Microsoft ogłasza partnerstwo z Chevronem w celu przyspieszenia wydobycia ropy zaledwie dzień przed globalnym strajkiem klimatycznym

Ikona czasu czytania 3 minuta. czytać


Czytelnicy pomagają wspierać MSpoweruser. Możemy otrzymać prowizję, jeśli dokonasz zakupu za pośrednictwem naszych linków. Ikona podpowiedzi

Przeczytaj naszą stronę z informacjami, aby dowiedzieć się, jak możesz pomóc MSPoweruser w utrzymaniu zespołu redakcyjnego Czytaj więcej

Microsoft

Ostatnio Microsoft pojawił się na pierwszych stronach gazet z niewłaściwych powodów. Wcześniej to tydzień, firma musiała zamknąć swój flagowy sklep w Nowym Jorku, ponieważ obrońcy żądali od Microsoftu anulowania umowy z ICE (Immigration and Customs Enforcement). Jeśli mieszkałeś pod kamieniem, ICE zostało zaatakowane za deportację i znęcanie się nad ludźmi w USA pod administracją Trumpa. Rok temu nawet pracownicy Microsoftu poprosili firmę o anulowanie umowy z ICE. Kontrakt o wartości 19.4 miliona dolarów jest jednym z droższych kontraktów, jakie Microsoft ma z rządem. Jednak obywatele, a nawet pracownicy Microsoftu, nie czują się komfortowo, będąc częścią zysków osiąganych przez ICE.

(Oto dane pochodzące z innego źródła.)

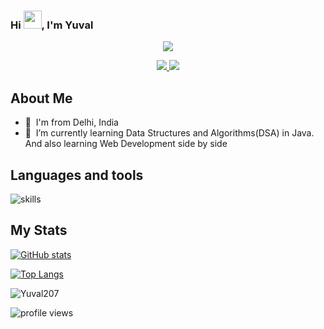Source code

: 
### Hi <img src="https://github.com/TheDudeThatCode/TheDudeThatCode/blob/master/Assets/Hi.gif" height = "29px" width = "29px">, I'm **Yuval**
<p align="center">
    <img src="https://readme-typing-svg.herokuapp.com?size=30&duration=5001&color=FFA500&vCenter=true&center=true&width=460&lines=Learning+enthusiast;Engineering+undergrad;" </p>

<p align="center">
  <a href="https://twitter.com/Yuval_shrma1207" target="_blank">
    <img src="https://img.shields.io/badge/-@Yuval_shrma1207-00FFFF?logo=twitter&logoColor=white&style=for-the-badge"/>
  </a>

  <a href="mailto:yuvalsharma49@gmail.com" target="_blank">
    <img src="https://img.shields.io/badge/-yuvalsharma49@gmail.com-00FFFF?logo=gmail&logoColor=white&style=for-the-badge"/>
  </a>
</p>

## About Me
* 🌉 &nbsp;I'm from Delhi, India
* 🧠 &nbsp;I’m currently learning Data Structures and Algorithms(DSA) in Java. And also learning Web Development side by side

## Languages and tools 
![skills](https://skillicons.dev/icons?i=html,css,py,git,java,c,cpp,js&theme=light)

## My Stats
[![GitHub stats](https://github-readme-stats.vercel.app/api?username=Yuval207&count_private=true&theme=radical&show_icons=true&?hide=)](https://github.com/anuraghazra/github-readme-stats)

[![Top Langs](https://github-readme-stats.vercel.app/api/top-langs/?username=Yuval207&theme=cobalt&layout=compact)](https://github.com/anuraghazra/github-readme-stats)



<p><img align="center" src="https://github-readme-streak-stats.herokuapp.com/?user=Yuval207&" alt="Yuval207"/></p>

![profile views](https://komarev.com/ghpvc/?username=Yuval207&style=flat&color=brightgreen&label=Profile+Views)

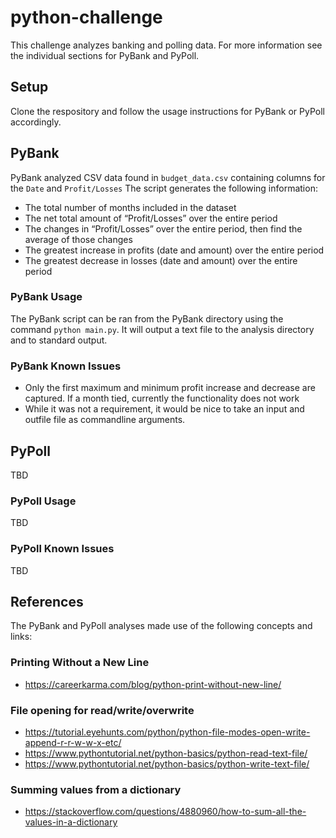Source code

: # python-challenge

This challenge analyzes banking and polling data. For more information see the individual sections for PyBank and PyPoll.

## Setup

Clone the respository and follow the usage instructions for PyBank or PyPoll accordingly.

## PyBank

PyBank analyzed CSV data found in `budget_data.csv` containing columns for the `Date` and `Profit/Losses` The script generates the following information:

* The total number of months included in the dataset
* The net total amount of “Profit/Losses” over the entire period
* The changes in “Profit/Losses” over the entire period, then find the average of those changes
* The greatest increase in profits (date and amount) over the entire period
* The greatest decrease in losses (date and amount) over the entire period

### PyBank Usage

The PyBank script can be ran from the PyBank directory using the command `python main.py`. It will output a text file to the analysis directory and to standard output.

### PyBank Known Issues

* Only the first maximum and minimum profit increase and decrease are captured. If a month tied, currently the functionality does not work
* While it was not a requirement, it would be nice to take an input and outfile file as commandline arguments.

## PyPoll

TBD

### PyPoll Usage

TBD

### PyPoll Known Issues

TBD
## References

The PyBank and PyPoll analyses made use of the following concepts and links:

### Printing Without a New Line

* https://careerkarma.com/blog/python-print-without-new-line/

### File opening for read/write/overwrite

* https://tutorial.eyehunts.com/python/python-file-modes-open-write-append-r-r-w-w-x-etc/
* https://www.pythontutorial.net/python-basics/python-read-text-file/
* https://www.pythontutorial.net/python-basics/python-write-text-file/

### Summing values from a dictionary

* https://stackoverflow.com/questions/4880960/how-to-sum-all-the-values-in-a-dictionary
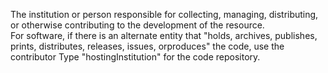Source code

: The institution or person responsible for collecting, managing, distributing, or otherwise contributing to the development of the resource.<br>
For software, if there is an alternate entity that "holds, archives, publishes, prints, distributes, releases, issues, orproduces" the code, use the contributor Type "hostingInstitution" for the code repository.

Podczas gdy to wszystko się działo, Microsoft poszedł naprzód i ogłosił partnerstwo z Chevronem w celu przyspieszenia wydobycia ropy naftowej. To zdecydowanie dodaje soli do rany, ponieważ partnerstwo zostało ogłoszone zaledwie dzień przed globalnym strajkiem klimatycznym. Ponownie, jeśli mieszkasz pod kamieniem, Globalny Strajk Klimatyczny ma się odbyć na całym świecie i jest prowadzony przez młodych ludzi domagających się od firm zmiany ich stanowiska w sprawie produkcji i wykorzystania paliw kopalnych. 10 września Microsoft Workers 4 Good napisał na Twitterze, że popiera decyzję pracowników Google i Amazon o przyłączeniu się do strajku klimatycznego.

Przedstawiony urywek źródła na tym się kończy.